— REQUIRED ACTION —
How many lines of these entries hold the string "letters"? Answer with the number alone.

[[ INPUT, beginning ]]

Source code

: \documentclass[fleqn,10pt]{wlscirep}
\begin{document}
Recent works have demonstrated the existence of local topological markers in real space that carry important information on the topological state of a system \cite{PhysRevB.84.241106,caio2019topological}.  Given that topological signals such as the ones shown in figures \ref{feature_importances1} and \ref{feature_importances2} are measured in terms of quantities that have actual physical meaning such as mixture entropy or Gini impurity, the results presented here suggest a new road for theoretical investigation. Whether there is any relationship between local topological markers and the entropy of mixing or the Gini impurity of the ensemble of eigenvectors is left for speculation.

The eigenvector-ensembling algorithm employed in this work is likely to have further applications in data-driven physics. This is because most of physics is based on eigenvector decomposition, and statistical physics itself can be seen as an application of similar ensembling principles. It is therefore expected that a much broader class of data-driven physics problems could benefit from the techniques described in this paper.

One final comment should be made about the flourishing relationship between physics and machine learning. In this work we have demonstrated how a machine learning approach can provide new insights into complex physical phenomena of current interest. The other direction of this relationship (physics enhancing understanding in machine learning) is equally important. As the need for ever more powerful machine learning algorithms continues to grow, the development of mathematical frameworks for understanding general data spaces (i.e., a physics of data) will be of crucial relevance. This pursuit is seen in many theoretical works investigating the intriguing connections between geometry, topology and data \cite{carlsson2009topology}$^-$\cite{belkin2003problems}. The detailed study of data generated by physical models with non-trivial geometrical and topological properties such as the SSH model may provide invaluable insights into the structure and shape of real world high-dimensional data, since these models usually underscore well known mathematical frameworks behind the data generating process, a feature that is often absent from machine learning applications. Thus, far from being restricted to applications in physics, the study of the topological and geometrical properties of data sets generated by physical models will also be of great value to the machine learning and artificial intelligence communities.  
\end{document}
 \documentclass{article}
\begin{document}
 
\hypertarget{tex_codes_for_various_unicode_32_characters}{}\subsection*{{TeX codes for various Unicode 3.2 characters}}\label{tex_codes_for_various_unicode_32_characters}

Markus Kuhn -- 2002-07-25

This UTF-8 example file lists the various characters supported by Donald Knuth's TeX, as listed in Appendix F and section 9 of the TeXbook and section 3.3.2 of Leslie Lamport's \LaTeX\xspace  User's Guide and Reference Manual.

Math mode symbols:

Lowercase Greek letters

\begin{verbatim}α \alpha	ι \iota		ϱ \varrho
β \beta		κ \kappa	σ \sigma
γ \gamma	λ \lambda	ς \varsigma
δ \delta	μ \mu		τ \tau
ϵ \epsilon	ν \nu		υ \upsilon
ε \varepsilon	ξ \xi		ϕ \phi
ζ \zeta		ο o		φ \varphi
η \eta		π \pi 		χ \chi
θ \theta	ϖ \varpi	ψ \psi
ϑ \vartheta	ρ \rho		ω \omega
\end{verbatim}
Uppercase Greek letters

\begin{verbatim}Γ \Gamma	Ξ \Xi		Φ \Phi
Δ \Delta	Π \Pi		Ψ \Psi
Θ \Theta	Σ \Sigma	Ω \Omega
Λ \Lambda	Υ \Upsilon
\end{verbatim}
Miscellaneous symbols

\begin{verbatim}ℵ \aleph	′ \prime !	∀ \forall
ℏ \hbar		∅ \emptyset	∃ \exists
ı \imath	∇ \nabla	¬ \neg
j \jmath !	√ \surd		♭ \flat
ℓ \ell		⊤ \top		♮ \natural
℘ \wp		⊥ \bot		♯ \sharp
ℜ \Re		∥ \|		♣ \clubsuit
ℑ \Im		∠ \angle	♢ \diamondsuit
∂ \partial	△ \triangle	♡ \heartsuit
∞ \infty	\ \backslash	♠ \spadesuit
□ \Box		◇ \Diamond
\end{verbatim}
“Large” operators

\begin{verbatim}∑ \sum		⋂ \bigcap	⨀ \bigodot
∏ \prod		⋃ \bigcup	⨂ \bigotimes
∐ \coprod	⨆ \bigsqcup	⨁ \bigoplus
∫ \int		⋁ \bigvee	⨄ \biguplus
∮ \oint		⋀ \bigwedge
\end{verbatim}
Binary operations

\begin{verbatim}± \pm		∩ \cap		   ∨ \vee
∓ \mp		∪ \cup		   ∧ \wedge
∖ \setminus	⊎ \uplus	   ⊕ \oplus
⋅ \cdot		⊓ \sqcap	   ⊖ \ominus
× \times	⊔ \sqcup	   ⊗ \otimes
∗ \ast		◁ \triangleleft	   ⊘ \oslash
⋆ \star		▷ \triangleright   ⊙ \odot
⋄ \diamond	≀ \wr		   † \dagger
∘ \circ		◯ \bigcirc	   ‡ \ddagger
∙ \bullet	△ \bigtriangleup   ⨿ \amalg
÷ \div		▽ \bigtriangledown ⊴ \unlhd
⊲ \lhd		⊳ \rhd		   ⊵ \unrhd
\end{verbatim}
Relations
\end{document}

[[ INPUT, end ]]

— ANSWER SECTION —
2